## INFORMATION SUPPLIED
-- Opening Marker --
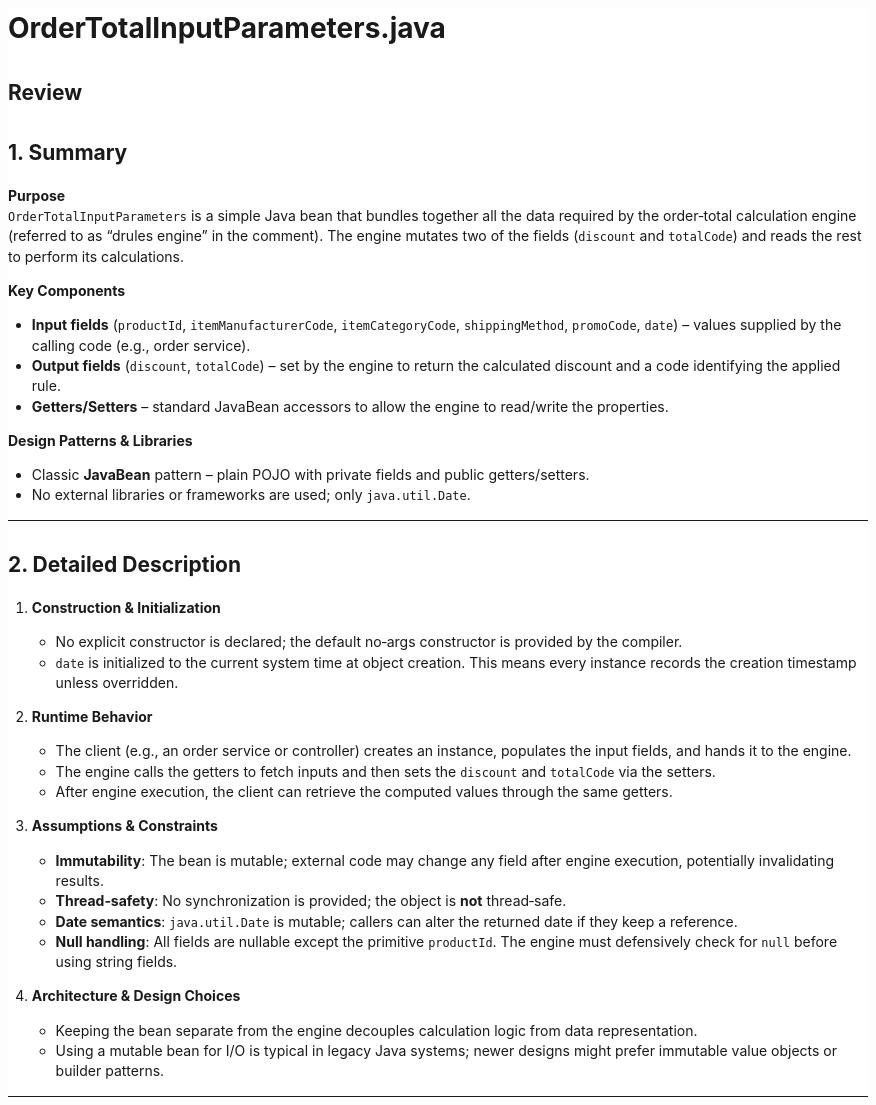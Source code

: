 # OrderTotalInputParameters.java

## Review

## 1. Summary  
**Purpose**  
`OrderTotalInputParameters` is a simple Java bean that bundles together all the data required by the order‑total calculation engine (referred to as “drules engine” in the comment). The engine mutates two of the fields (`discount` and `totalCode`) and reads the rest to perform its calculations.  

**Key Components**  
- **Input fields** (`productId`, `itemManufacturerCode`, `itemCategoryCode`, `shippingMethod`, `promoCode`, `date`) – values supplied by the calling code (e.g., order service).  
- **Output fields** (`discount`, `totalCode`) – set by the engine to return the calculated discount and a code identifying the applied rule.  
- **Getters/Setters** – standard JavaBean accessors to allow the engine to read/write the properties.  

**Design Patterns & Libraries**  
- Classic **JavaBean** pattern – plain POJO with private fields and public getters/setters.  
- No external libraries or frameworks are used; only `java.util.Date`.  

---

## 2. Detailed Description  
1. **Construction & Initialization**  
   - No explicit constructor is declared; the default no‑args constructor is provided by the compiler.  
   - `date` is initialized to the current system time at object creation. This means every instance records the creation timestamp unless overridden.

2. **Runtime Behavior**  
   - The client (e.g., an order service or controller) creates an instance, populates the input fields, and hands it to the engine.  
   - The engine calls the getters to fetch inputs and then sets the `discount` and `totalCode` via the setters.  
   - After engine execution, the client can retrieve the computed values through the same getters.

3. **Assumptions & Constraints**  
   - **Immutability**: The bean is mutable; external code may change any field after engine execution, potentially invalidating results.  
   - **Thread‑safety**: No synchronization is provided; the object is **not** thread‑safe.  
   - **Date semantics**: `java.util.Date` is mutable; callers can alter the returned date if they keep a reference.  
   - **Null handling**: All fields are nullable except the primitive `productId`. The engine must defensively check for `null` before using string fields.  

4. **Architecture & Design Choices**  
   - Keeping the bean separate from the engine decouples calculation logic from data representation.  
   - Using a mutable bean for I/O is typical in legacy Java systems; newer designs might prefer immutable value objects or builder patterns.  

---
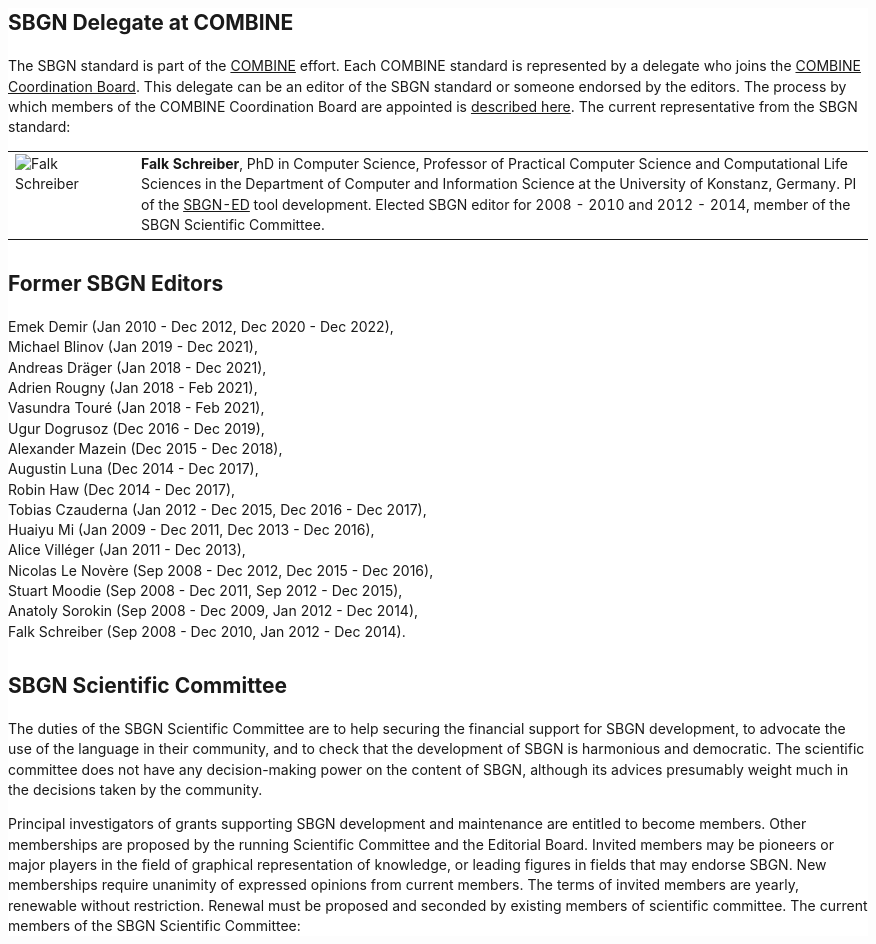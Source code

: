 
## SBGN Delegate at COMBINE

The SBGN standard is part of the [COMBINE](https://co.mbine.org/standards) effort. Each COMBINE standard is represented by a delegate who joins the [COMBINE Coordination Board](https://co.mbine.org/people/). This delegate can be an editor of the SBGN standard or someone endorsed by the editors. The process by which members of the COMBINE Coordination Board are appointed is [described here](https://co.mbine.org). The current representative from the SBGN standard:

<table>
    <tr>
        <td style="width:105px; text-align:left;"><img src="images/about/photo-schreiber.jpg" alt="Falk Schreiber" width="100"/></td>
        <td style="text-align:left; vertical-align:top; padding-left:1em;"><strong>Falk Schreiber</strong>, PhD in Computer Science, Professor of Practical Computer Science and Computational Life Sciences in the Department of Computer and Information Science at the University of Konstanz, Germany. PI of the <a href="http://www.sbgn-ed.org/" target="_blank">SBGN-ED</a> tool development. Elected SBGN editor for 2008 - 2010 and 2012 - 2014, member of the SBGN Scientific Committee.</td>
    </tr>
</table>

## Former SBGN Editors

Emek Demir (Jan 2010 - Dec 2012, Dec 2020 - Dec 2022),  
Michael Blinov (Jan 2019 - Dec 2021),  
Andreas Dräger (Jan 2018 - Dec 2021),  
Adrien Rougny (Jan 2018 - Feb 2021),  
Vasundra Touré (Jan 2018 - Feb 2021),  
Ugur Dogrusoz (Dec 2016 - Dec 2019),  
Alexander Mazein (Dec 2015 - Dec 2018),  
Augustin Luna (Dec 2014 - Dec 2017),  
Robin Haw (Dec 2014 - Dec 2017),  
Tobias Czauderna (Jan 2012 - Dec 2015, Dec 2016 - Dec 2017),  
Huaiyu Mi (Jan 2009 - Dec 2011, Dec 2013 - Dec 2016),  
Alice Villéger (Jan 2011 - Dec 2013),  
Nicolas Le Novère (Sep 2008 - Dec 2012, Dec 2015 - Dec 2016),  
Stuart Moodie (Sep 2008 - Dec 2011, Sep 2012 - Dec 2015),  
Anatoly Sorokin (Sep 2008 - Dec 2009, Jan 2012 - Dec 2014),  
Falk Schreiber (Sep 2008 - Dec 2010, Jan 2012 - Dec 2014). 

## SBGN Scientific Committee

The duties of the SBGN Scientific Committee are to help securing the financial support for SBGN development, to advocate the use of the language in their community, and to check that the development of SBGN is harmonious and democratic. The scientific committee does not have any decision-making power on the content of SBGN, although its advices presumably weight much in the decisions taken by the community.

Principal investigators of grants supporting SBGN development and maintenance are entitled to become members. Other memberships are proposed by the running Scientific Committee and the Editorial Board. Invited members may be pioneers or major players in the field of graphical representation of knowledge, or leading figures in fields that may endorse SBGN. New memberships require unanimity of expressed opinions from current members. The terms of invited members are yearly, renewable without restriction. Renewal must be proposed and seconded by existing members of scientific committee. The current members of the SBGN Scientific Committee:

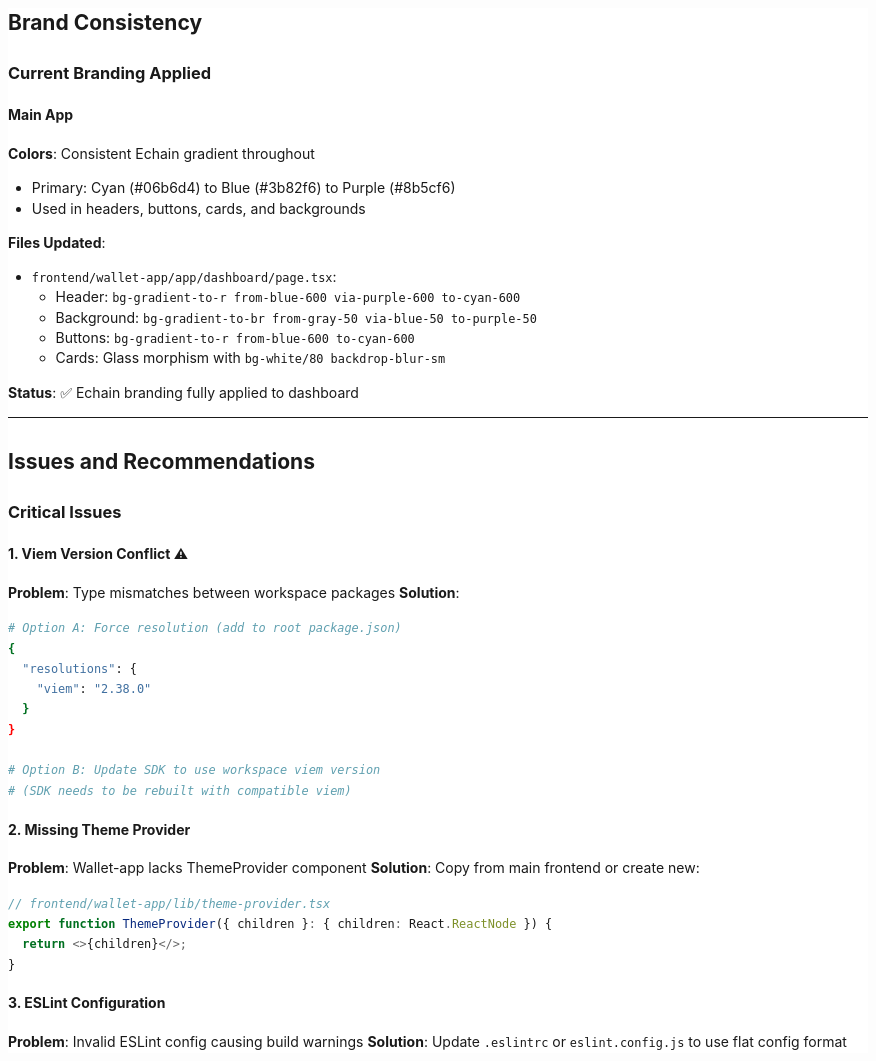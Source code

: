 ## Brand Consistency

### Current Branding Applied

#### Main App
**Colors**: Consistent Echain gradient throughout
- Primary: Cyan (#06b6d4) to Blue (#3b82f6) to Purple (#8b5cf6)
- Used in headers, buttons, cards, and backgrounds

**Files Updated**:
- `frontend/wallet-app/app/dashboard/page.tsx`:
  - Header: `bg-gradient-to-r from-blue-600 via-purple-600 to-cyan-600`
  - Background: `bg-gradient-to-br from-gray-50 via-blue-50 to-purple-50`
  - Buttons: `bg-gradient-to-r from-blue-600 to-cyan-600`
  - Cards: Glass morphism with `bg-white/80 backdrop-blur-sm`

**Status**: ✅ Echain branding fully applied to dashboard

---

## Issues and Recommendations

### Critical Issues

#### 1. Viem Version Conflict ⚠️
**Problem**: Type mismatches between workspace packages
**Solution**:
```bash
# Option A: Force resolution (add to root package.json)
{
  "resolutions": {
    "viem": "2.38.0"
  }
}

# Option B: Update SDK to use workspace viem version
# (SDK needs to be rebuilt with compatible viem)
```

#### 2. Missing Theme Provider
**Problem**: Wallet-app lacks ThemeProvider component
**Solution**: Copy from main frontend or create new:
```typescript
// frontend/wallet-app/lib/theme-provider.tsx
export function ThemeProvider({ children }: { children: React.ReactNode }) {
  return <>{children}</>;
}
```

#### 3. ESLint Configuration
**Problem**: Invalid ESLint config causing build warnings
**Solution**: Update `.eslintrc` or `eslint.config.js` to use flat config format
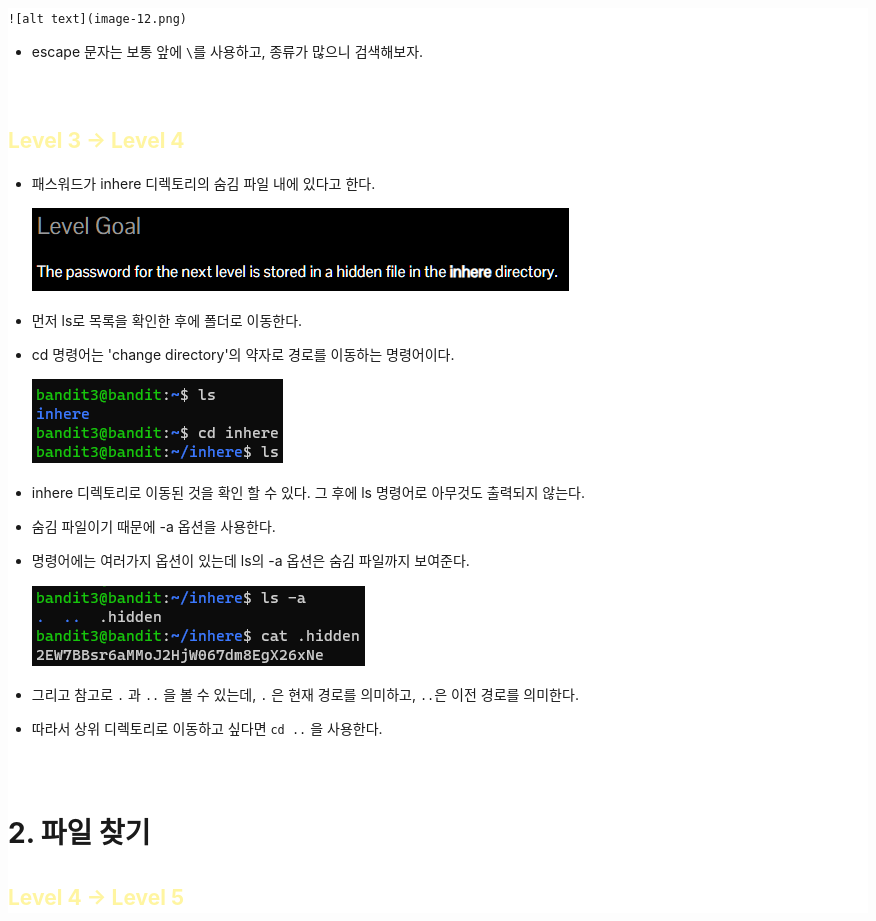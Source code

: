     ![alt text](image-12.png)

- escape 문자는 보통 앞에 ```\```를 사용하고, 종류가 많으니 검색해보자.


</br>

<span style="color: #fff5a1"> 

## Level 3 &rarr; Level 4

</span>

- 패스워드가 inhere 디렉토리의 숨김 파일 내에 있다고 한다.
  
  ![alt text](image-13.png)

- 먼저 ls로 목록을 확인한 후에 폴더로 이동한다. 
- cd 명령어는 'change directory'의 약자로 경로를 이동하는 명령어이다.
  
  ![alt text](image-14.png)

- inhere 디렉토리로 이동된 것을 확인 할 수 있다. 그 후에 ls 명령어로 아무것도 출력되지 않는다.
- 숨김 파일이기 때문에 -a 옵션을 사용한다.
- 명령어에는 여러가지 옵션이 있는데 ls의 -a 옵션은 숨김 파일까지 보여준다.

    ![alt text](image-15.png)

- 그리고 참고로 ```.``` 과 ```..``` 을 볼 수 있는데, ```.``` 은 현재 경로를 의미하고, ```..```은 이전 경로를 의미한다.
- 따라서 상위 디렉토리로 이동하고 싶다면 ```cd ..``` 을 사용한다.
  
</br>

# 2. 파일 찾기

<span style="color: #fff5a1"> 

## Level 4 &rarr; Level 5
-- Closing Marker --
Return the span of lines in the data above that opens at the line with "- No external" and closes at the line with "- No explicit", exactly, ends included, nothing else.

## ANSWER BELOW
- No external libraries or frameworks are used; only `java.util.Date`.  

---

## 2. Detailed Description  
1. **Construction & Initialization**  
   - No explicit constructor is declared; the default no‑args constructor is provided by the compiler.  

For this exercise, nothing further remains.